By the time we completed this work, v4.1.6 of Extrae was available so we decided to switch to that version as v4.0.6 was throwing errors in the test suite provided by Extrae through the make checkcommand.

When first trying to build this new version, we noticed that there were still problems with binutils detection because the configure scripts of Extrae assume that the binutils libraries are under a lib directory in the provided binutils path while in the EESSI compat layer they are directly in the provided directory (i.e. without the /lib). This was solved with a patch file committed to the EasyBuild easyconfigs repository, that modifies both configure and config/macros.m4 to make binutils detection more robust. This patch was also provided to Extrae developers to incorporate into future releases.

The next step was to submit a Pull Request to the EasyBuild easyblocks repository with some modifications to the extrae.py easyblock that:

  • Removed configure options --enable-xml and --with-dwarf that were no longer available in Extrae starting from v4.1.0.
  • Added --with-xml option to specify libxml2 root dir.
  • Added --enable-posix-clock configure option for RISCV64 (needed to build Extrae as no lower level clock seems to be available yet in RISC-V architectures).

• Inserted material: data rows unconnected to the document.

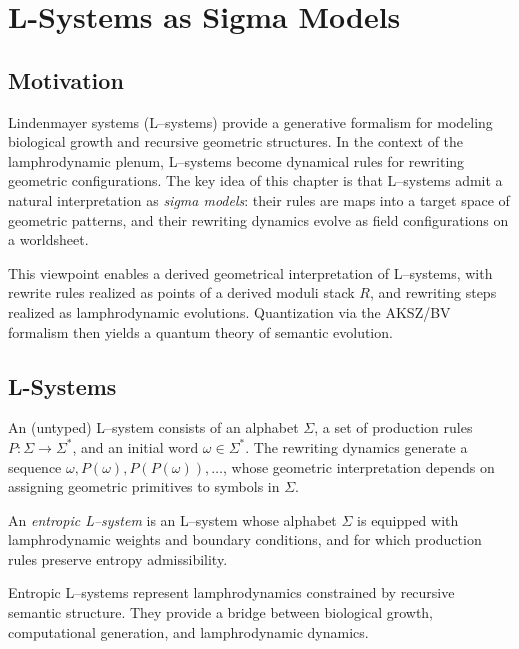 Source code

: 
\chapter{L-Systems as Sigma Models}
\label{chap:lsystems-sigmamodels}

\section{Motivation}

Lindenmayer systems (L--systems) provide a generative formalism for
modeling biological growth and recursive geometric structures. In the
context of the lamphrodynamic plenum, L--systems become dynamical rules
for rewriting geometric configurations. The key idea of this chapter is
that L--systems admit a natural interpretation as \emph{sigma models}:
their rules are maps into a target space of geometric patterns, and
their rewriting dynamics evolve as field configurations on a worldsheet.

This viewpoint enables a derived geometrical interpretation of
L--systems, with rewrite rules realized as points of a derived moduli
stack $R$, and rewriting steps realized as lamphrodynamic evolutions.
Quantization via the AKSZ/BV formalism then yields a quantum theory of
semantic evolution.

\section{L-Systems}

An (untyped) L--system consists of an alphabet $\Sigma$, a set of
production rules $P\colon \Sigma\to \Sigma^\ast$, and an initial word
$\omega\in\Sigma^\ast$. The rewriting dynamics generate a sequence
$\omega, P(\omega), P(P(\omega)),\dots$, whose geometric interpretation
depends on assigning geometric primitives to symbols in $\Sigma$.

\begin{definition}
An \emph{entropic L--system} is an L--system whose alphabet $\Sigma$
is equipped with lamphrodynamic weights and boundary conditions, and for
which production rules preserve entropy admissibility.
\end{definition}

\begin{remark}
Entropic L--systems represent lamphrodynamics constrained by recursive
semantic structure. They provide a bridge between biological growth,
computational generation, and lamphrodynamic dynamics.
\end{remark}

With all of this in place, we managed to correctly build Extrae but found out that many tests failed to pass, including all 21 under the MPI directory. We reported this fact to Extrae developers who answered that there was a critical bug fix related to MPI tracing in version 4.1.7 so we switched to that version before continuing our work.

Work with version 4.1.7

We tested the build of that version (of course including all the work done before for previous versions) and we still saw some errors in the make checkphase. We focused first in the following 3:

  • FAIL: mpi_commranksize_f_1proc.sh
  • FAIL: pthread.sh
  • FAIL: check_Extrae_xml_envvar_counters.sh

Regarding the first one, we found a bug in the Extrae test itself: the mpi_comm_ranksize_f_1proc.sh was invoking trace-ldpreload.sh instead of the Fortran version trace-ldpreloadf.sh and this caused the test to fail. We submitted a Pull Request to the Extrae repository with the bugfix that has been already merged and incorporated into new releases.

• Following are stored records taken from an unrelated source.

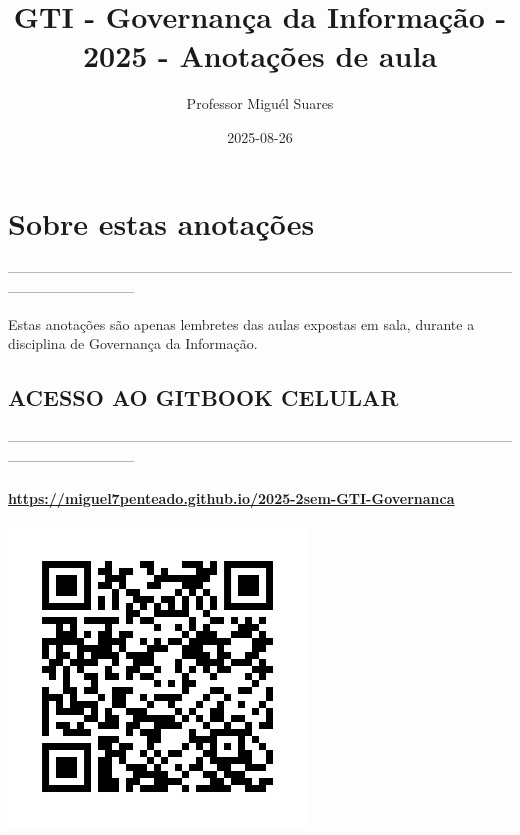 \documentclass[
]{book}
\title{GTI - Governança da Informação - 2025 - Anotações de aula}
\author{Professor Miguél Suares}
\date{2025-08-26}
\begin{document}
\maketitle

{
\setcounter{tocdepth}{1}
\tableofcontents
}
\chapter*{Sobre estas anotações}\label{sobre-estas-anotauxe7uxf5es}

---------------------------------------------------------------------------------------------------------------------------------------

Estas anotações são apenas lembretes das aulas expostas em sala, durante a disciplina de Governança da Informação.

\section{ACESSO AO GITBOOK CELULAR}\label{acesso-ao-gitbook-celular}

---------------------------------------------------------------------------------------------------------------------------------------

\subsubsection{\texorpdfstring{\url{https://miguel7penteado.github.io/2025-2sem-GTI-Governanca}}{https://miguel7penteado.github.io/2025-2sem-GTI-Governanca}}\label{httpsmiguel7penteado.github.io2025-2sem-gti-governanca}

\includegraphics{images/qr-code-disciplina.jpg}
\end{document}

Regarding the second one, it was reported to Extrae developers as an issue. They suggested commenting out a call at src/tracer/wrappers/pthread/pthread_wrapper.c at line 240: //Backend_Flush_pThread (pthread_self());. We reported that this fixed the issue so this change has also been incorporated into the Extrae main branch for future releases.

The last failing test was an issue related with the access to HW counters on the building/testing system. The problem was that the test assumed that Extrae (through PAPI) can access HW counters (in this case, PAPI_TOT_INS). This might not be the case because this is very system-dependent (since it involves permissions, etc). As a solution, we committed a patch to the Extrae repository which ensured that the test will not fail if PAPI_TOT_CYC is unavailable in the testing system. As this has not been incorporated yet into the Extrae repository, we also committed a patch file to the EasyBuild easyconfigs repository that solves the problem with this specific test but also with others that suffered from this same issue.

Finally, version 4.2.0

Due to the bugfixes mentioned in previous section that were incorporated into the Extrae repository, we switched again to an updated version of Extrae (in this case v4.2.0). With that updated version and the easyconfig (and patches) and easyblock modifications tests started to pass successfully in most of the testing platforms.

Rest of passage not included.